(Records from a data collection)
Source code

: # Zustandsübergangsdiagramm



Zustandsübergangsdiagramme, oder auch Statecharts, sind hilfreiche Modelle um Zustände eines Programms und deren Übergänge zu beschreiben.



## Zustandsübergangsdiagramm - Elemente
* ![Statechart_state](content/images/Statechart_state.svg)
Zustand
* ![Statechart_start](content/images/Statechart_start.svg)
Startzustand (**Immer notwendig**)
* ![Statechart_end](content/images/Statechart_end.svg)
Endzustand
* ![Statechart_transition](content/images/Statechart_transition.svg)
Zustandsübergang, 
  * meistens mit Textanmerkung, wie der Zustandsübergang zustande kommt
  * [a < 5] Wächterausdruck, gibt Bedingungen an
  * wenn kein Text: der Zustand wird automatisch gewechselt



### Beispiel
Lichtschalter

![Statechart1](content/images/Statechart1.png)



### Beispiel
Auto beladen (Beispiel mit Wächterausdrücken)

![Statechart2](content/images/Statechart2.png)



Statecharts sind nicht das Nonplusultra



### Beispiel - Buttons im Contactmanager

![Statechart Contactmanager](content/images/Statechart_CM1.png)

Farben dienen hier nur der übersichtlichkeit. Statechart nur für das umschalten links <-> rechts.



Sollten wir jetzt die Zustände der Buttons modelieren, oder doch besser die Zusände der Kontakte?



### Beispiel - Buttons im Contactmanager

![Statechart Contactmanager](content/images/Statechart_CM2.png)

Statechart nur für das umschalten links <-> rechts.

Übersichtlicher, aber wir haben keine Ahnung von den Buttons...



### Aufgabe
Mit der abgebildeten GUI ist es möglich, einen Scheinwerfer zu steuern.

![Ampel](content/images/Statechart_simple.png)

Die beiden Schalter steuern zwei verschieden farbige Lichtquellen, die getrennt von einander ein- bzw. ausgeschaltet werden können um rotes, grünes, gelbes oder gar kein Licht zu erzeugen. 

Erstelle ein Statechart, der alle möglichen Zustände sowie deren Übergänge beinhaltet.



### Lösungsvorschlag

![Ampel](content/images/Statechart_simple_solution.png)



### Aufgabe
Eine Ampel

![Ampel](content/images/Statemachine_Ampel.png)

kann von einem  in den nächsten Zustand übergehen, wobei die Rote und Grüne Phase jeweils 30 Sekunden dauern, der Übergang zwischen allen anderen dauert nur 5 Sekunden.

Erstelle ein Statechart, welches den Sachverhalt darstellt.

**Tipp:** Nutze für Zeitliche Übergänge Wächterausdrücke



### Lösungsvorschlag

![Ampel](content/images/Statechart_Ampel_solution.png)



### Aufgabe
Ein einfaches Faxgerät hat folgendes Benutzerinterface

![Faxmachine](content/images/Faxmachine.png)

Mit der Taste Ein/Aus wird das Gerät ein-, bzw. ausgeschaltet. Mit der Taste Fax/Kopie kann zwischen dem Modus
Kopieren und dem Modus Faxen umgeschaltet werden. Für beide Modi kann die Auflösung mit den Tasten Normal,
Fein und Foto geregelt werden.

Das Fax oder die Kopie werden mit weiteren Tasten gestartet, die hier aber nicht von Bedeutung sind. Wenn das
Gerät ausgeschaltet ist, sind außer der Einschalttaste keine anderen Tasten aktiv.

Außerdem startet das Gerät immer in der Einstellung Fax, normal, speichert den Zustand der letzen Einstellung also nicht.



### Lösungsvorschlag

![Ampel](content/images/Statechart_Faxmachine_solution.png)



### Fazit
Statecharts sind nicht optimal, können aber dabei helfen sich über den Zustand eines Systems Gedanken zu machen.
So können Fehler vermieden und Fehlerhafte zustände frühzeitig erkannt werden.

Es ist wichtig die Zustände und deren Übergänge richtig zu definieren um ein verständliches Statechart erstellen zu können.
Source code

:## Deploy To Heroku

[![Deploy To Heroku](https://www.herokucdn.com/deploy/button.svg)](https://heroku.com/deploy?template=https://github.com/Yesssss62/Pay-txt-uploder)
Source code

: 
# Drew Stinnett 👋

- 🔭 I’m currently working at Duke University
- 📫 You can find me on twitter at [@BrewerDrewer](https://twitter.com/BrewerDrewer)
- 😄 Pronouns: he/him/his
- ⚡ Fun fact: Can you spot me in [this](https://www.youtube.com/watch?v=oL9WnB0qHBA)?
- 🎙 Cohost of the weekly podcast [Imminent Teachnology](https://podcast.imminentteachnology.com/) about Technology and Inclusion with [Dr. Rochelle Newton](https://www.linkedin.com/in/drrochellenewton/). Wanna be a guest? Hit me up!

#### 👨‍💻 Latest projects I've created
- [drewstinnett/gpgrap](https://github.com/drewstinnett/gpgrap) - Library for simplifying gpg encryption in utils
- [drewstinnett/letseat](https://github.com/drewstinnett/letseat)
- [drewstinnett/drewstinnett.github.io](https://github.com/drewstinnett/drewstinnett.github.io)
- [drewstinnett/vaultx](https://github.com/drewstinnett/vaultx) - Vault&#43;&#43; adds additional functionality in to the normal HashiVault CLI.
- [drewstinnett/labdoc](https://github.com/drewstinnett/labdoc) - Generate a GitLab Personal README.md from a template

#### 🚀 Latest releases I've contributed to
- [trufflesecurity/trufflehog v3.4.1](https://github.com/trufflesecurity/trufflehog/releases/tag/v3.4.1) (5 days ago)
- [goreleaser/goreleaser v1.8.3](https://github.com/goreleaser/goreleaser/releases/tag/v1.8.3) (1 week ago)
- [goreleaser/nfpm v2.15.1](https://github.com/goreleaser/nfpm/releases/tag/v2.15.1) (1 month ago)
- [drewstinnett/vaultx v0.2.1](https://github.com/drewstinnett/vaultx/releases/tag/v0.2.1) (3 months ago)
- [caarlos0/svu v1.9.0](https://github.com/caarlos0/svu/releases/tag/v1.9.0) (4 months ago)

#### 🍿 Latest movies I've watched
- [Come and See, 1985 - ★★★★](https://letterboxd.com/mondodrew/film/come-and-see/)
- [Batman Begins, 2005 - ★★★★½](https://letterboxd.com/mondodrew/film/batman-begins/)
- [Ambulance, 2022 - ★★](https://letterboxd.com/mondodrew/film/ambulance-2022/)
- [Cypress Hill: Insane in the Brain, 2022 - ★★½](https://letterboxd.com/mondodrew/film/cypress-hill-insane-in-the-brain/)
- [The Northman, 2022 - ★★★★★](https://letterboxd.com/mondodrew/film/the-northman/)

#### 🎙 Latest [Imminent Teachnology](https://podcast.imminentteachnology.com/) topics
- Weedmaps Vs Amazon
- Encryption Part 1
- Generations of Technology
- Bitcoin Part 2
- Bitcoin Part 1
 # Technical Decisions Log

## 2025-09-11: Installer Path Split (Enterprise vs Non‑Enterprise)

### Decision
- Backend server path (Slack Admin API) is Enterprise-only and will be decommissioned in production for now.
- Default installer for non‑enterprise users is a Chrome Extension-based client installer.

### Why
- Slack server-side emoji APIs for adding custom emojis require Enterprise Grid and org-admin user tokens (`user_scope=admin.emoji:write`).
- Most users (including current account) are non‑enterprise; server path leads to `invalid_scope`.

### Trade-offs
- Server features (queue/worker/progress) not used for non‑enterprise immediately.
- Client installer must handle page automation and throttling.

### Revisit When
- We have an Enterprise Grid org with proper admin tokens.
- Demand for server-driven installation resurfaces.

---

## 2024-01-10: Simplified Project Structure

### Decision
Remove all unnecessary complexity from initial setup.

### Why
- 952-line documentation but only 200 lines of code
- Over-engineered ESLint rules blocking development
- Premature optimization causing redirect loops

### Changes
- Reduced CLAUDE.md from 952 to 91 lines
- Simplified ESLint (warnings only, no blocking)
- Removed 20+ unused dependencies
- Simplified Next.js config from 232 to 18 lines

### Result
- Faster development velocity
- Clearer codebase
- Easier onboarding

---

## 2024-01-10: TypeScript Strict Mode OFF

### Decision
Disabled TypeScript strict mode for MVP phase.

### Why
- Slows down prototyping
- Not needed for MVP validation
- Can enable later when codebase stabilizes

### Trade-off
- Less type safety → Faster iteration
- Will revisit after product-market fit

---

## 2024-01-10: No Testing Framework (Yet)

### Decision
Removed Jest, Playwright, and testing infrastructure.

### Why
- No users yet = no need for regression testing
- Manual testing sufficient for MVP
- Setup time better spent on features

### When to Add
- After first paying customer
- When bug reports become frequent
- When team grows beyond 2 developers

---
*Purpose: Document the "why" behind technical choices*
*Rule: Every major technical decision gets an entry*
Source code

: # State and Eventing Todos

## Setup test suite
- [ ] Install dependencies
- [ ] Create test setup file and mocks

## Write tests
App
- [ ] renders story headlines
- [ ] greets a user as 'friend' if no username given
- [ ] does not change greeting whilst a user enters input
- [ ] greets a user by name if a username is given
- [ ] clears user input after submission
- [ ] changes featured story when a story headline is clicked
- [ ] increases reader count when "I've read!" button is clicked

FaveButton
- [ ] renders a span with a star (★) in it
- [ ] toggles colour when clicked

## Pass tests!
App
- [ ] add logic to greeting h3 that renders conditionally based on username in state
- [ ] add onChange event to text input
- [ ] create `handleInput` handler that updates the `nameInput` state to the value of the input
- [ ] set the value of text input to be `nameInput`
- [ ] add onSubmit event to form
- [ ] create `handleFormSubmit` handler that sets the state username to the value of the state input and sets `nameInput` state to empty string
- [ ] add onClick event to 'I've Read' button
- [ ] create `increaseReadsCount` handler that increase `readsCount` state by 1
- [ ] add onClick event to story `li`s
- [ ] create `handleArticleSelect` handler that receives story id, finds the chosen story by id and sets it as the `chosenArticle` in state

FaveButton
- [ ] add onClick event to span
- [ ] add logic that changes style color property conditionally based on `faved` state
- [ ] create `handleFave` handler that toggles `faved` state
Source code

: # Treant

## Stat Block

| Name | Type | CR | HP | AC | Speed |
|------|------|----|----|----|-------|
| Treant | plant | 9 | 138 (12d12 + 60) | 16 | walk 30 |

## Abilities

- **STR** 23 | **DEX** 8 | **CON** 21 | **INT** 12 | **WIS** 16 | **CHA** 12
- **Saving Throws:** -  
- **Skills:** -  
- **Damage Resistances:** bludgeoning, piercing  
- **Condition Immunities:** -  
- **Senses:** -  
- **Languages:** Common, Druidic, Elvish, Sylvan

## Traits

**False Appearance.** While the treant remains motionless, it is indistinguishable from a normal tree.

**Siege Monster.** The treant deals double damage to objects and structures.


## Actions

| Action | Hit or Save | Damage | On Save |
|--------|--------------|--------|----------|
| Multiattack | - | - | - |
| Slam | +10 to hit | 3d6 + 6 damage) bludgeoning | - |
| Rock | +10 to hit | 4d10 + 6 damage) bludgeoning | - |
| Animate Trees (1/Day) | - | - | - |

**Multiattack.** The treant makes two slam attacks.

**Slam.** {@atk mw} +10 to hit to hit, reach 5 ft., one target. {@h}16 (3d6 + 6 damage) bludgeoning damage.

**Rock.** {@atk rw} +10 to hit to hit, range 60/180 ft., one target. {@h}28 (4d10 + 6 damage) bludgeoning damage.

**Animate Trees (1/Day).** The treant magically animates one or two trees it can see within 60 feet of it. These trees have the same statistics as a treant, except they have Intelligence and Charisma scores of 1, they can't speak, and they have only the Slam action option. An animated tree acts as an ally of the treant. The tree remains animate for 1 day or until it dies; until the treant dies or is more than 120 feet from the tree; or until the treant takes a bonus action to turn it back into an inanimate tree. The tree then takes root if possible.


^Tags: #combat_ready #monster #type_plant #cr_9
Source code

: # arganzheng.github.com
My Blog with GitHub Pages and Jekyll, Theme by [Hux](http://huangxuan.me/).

Brief
This exercise requires the lines of the entries containing the string "that".

Answer to the problem
- [ ] add logic to greeting h3 that renders conditionally based on username in state
- [ ] create `handleInput` handler that updates the `nameInput` state to the value of the input
- [ ] create `handleFormSubmit` handler that sets the state username to the value of the state input and sets `nameInput` state to empty string
- [ ] create `increaseReadsCount` handler that increase `readsCount` state by 1
- [ ] create `handleArticleSelect` handler that receives story id, finds the chosen story by id and sets it as the `chosenArticle` in state
- [ ] add logic that changes style color property conditionally based on `faved` state
- [ ] create `handleFave` handler that toggles `faved` state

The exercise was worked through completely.